Information given:
======

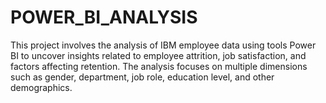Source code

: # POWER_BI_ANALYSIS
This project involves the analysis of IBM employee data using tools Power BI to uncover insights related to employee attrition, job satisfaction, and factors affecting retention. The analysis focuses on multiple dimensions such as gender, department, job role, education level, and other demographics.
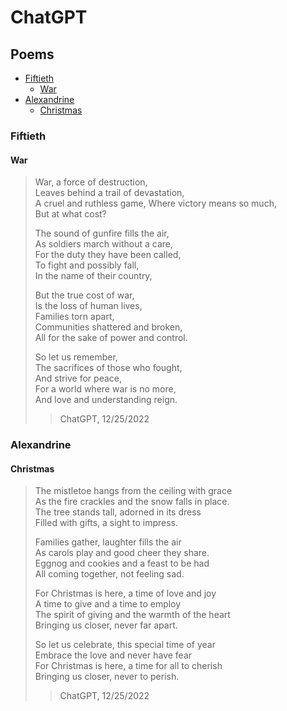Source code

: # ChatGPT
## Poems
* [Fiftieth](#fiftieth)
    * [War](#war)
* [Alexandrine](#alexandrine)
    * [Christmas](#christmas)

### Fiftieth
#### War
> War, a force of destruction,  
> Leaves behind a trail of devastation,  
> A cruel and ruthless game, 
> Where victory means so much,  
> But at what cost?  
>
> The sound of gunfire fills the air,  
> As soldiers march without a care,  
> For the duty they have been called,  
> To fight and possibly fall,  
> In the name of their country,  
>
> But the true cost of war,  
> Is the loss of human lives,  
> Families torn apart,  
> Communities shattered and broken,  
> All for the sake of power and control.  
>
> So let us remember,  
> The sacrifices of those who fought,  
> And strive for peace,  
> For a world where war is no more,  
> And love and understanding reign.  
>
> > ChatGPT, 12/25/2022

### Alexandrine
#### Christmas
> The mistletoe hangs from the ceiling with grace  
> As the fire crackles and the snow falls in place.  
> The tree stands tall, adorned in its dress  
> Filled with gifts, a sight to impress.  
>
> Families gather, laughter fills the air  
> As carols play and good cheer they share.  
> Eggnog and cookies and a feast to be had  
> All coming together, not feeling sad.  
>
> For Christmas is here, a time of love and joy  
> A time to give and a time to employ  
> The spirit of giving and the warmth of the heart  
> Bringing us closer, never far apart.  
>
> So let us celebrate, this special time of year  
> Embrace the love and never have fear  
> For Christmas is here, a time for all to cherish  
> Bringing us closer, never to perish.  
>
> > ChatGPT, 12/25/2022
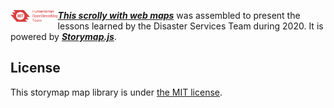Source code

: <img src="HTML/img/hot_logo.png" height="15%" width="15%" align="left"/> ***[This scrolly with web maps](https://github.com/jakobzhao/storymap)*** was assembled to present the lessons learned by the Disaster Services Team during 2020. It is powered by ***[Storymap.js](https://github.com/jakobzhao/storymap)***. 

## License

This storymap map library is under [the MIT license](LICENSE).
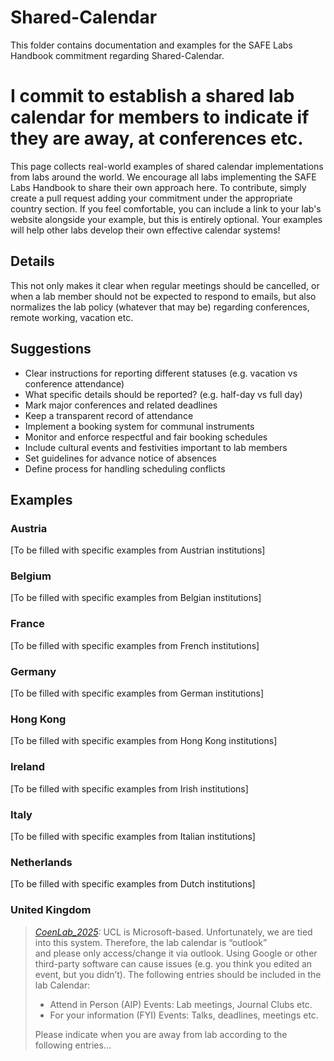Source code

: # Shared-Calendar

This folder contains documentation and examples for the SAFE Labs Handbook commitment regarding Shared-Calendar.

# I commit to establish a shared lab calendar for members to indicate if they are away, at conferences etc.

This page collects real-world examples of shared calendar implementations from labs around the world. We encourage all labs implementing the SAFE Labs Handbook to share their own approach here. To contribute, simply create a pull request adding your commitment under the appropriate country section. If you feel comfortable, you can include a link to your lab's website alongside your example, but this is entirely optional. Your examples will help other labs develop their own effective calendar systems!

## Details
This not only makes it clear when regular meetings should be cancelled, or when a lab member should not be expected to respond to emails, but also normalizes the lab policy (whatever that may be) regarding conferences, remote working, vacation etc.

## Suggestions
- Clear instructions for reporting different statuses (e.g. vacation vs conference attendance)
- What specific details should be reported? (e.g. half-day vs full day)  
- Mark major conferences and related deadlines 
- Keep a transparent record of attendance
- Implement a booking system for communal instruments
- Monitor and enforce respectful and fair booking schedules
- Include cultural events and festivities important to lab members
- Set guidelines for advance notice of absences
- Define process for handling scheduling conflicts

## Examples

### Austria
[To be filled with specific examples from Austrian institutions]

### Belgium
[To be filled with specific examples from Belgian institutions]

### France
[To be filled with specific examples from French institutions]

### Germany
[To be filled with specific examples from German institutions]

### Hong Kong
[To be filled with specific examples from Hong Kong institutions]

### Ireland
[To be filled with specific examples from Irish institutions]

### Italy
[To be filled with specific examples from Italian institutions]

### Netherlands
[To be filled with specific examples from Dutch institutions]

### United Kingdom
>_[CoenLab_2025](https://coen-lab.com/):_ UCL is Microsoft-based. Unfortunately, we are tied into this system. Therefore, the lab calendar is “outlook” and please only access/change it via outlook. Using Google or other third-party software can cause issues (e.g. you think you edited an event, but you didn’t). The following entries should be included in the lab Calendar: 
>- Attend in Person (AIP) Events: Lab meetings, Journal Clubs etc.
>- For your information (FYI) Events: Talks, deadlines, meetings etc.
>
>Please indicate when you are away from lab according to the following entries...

======

What to do: Going through the data above, state how many lines include the word "they"; only that number is needed.

Written solution: 3